Two agents that belong to the class of drugs known as kinase inhibitors have now been approved to treat pancreatic tumors: sunitnib (Sutent) and everolimus (Afinitor).

Sunitnib is now approved to treat cancerous pancreatic tumors that can't be removed by surgery or that have metastasized. Sunitnib is an inhibitor of multiple tyrosine kinases, which are implicated in tumor growth, pathologic angiogenesis, and metastatic progression of cancer. The drug was already approved for the treatment of gastrointestinal stromal tumor (a rare cancer of the stomach, bowel, or esophagus) and advanced renal cell cancer.

The Food and Drug Administration reports that the clinical trial that determined the efficacy of sunitnib in pancreatic-tumor treatment found that the drug prolonged the "median length of time [patients] lived without the cancer spreading or worsening" to 10.2 months, compared with 5.4 months among patients receiving a placebo.

In patients treated with sunitnib for pancreatic neuroendocrine tumors, the most commonly reported adverse effects are diarrhea, nausea, vomiting, fatigue, anorexia, hypertension, energy loss, abdominal pain, changes in hair color, stomatitis, and neutropenia.

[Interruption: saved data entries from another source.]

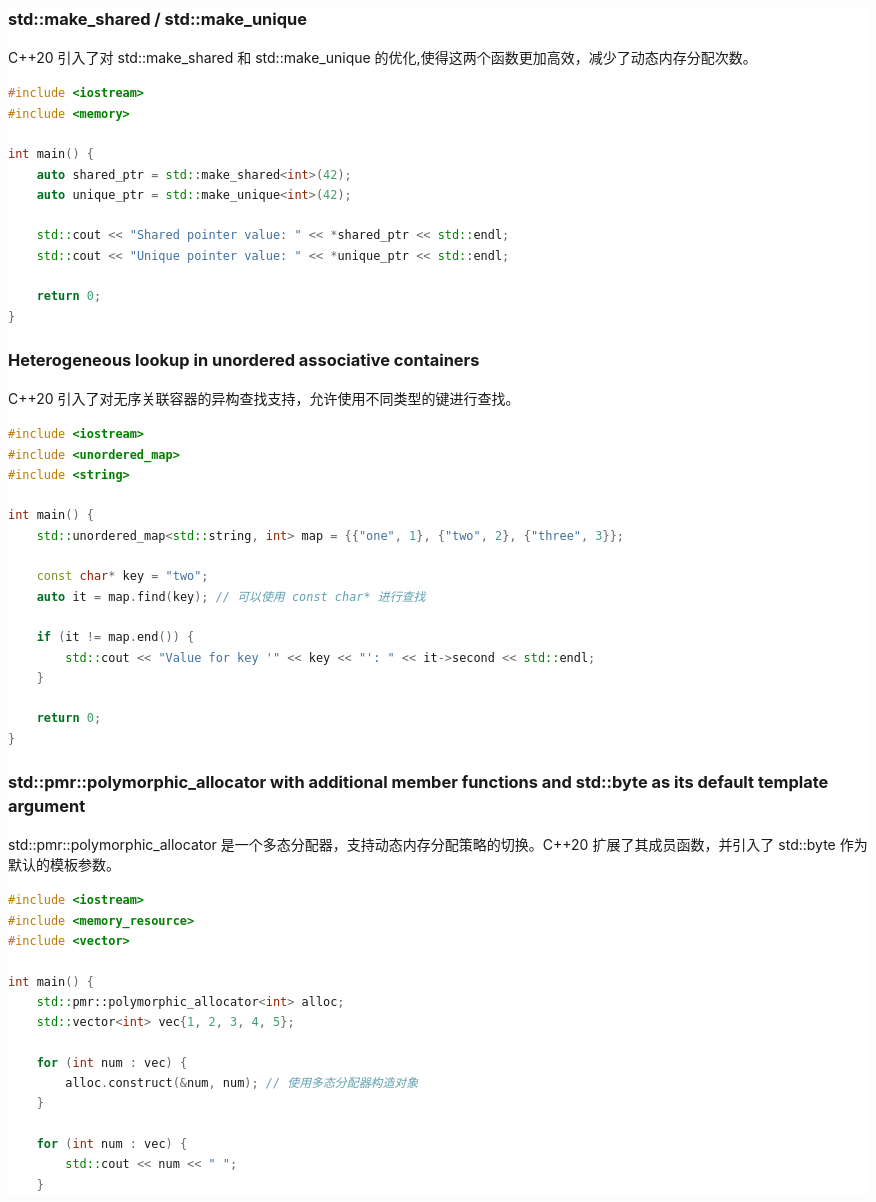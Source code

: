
```c++
```

### std::make_shared / std::make_unique
C++20 引入了对 std::make_shared 和 std::make_unique 的优化,使得这两个函数更加高效，减少了动态内存分配次数。
```c++
#include <iostream>
#include <memory>

int main() {
    auto shared_ptr = std::make_shared<int>(42);
    auto unique_ptr = std::make_unique<int>(42);

    std::cout << "Shared pointer value: " << *shared_ptr << std::endl;
    std::cout << "Unique pointer value: " << *unique_ptr << std::endl;

    return 0;
}

```

### Heterogeneous lookup in unordered associative containers
C++20 引入了对无序关联容器的异构查找支持，允许使用不同类型的键进行查找。
```c++
#include <iostream>
#include <unordered_map>
#include <string>

int main() {
    std::unordered_map<std::string, int> map = {{"one", 1}, {"two", 2}, {"three", 3}};

    const char* key = "two";
    auto it = map.find(key); // 可以使用 const char* 进行查找

    if (it != map.end()) {
        std::cout << "Value for key '" << key << "': " << it->second << std::endl;
    }

    return 0;
}

```

### std::pmr::polymorphic_allocator with additional member functions and std::byte as its default template argument
std::pmr::polymorphic_allocator 是一个多态分配器，支持动态内存分配策略的切换。C++20 扩展了其成员函数，并引入了 std::byte 作为默认的模板参数。
```c++
#include <iostream>
#include <memory_resource>
#include <vector>

int main() {
    std::pmr::polymorphic_allocator<int> alloc;
    std::vector<int> vec{1, 2, 3, 4, 5};

    for (int num : vec) {
        alloc.construct(&num, num); // 使用多态分配器构造对象
    }

    for (int num : vec) {
        std::cout << num << " ";
    }

```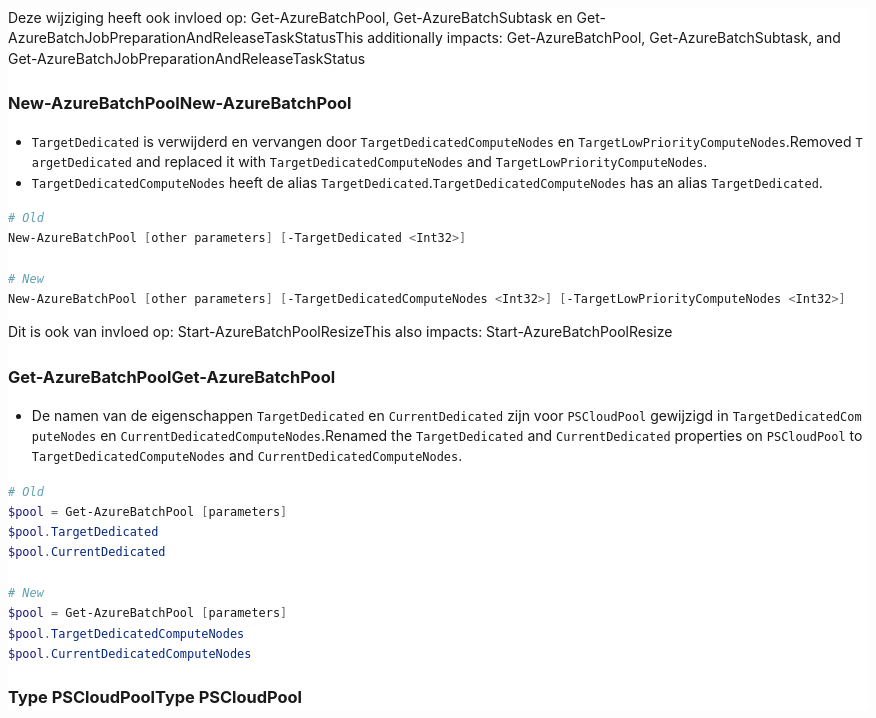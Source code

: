 <span data-ttu-id="0e091-144">Deze wijziging heeft ook invloed op: Get-AzureBatchPool, Get-AzureBatchSubtask en Get-AzureBatchJobPreparationAndReleaseTaskStatus</span><span class="sxs-lookup"><span data-stu-id="0e091-144">This additionally impacts: Get-AzureBatchPool, Get-AzureBatchSubtask, and Get-AzureBatchJobPreparationAndReleaseTaskStatus</span></span>

### <a name="new-azurebatchpool"></a><span data-ttu-id="0e091-145">**New-AzureBatchPool**</span><span class="sxs-lookup"><span data-stu-id="0e091-145">**New-AzureBatchPool**</span></span>
 - <span data-ttu-id="0e091-146">`TargetDedicated` is verwijderd en vervangen door `TargetDedicatedComputeNodes` en `TargetLowPriorityComputeNodes`.</span><span class="sxs-lookup"><span data-stu-id="0e091-146">Removed `TargetDedicated` and replaced it with `TargetDedicatedComputeNodes` and `TargetLowPriorityComputeNodes`.</span></span>
 - <span data-ttu-id="0e091-147">`TargetDedicatedComputeNodes` heeft de alias `TargetDedicated`.</span><span class="sxs-lookup"><span data-stu-id="0e091-147">`TargetDedicatedComputeNodes` has an alias `TargetDedicated`.</span></span>

```powershell
# Old
New-AzureBatchPool [other parameters] [-TargetDedicated <Int32>]

# New
New-AzureBatchPool [other parameters] [-TargetDedicatedComputeNodes <Int32>] [-TargetLowPriorityComputeNodes <Int32>]
```

<span data-ttu-id="0e091-148">Dit is ook van invloed op: Start-AzureBatchPoolResize</span><span class="sxs-lookup"><span data-stu-id="0e091-148">This also impacts: Start-AzureBatchPoolResize</span></span>

### <a name="get-azurebatchpool"></a><span data-ttu-id="0e091-149">**Get-AzureBatchPool**</span><span class="sxs-lookup"><span data-stu-id="0e091-149">**Get-AzureBatchPool**</span></span>
 - <span data-ttu-id="0e091-150">De namen van de eigenschappen `TargetDedicated` en `CurrentDedicated` zijn voor `PSCloudPool` gewijzigd in `TargetDedicatedComputeNodes` en `CurrentDedicatedComputeNodes`.</span><span class="sxs-lookup"><span data-stu-id="0e091-150">Renamed the `TargetDedicated` and `CurrentDedicated` properties on `PSCloudPool` to `TargetDedicatedComputeNodes` and `CurrentDedicatedComputeNodes`.</span></span>

```powershell
# Old
$pool = Get-AzureBatchPool [parameters]
$pool.TargetDedicated
$pool.CurrentDedicated

# New
$pool = Get-AzureBatchPool [parameters]
$pool.TargetDedicatedComputeNodes
$pool.CurrentDedicatedComputeNodes
```

### <a name="type-pscloudpool"></a><span data-ttu-id="0e091-151">**Type PSCloudPool**</span><span class="sxs-lookup"><span data-stu-id="0e091-151">**Type PSCloudPool**</span></span>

Everolimus had been approved to treat renal cell cancer and subependymal giant cell astrocytoma associated with tuberous sclerosis. Everolimus is now approved to treat progressive neuroendocrine tumors of pancreatic origin that are unresectable, locally advanced, or metastatic. The adverse effects most commonly seen in this population are stomatitis, rash, diarrhea, fatigue, edema, abdominal pain, nausea, fever, and headache.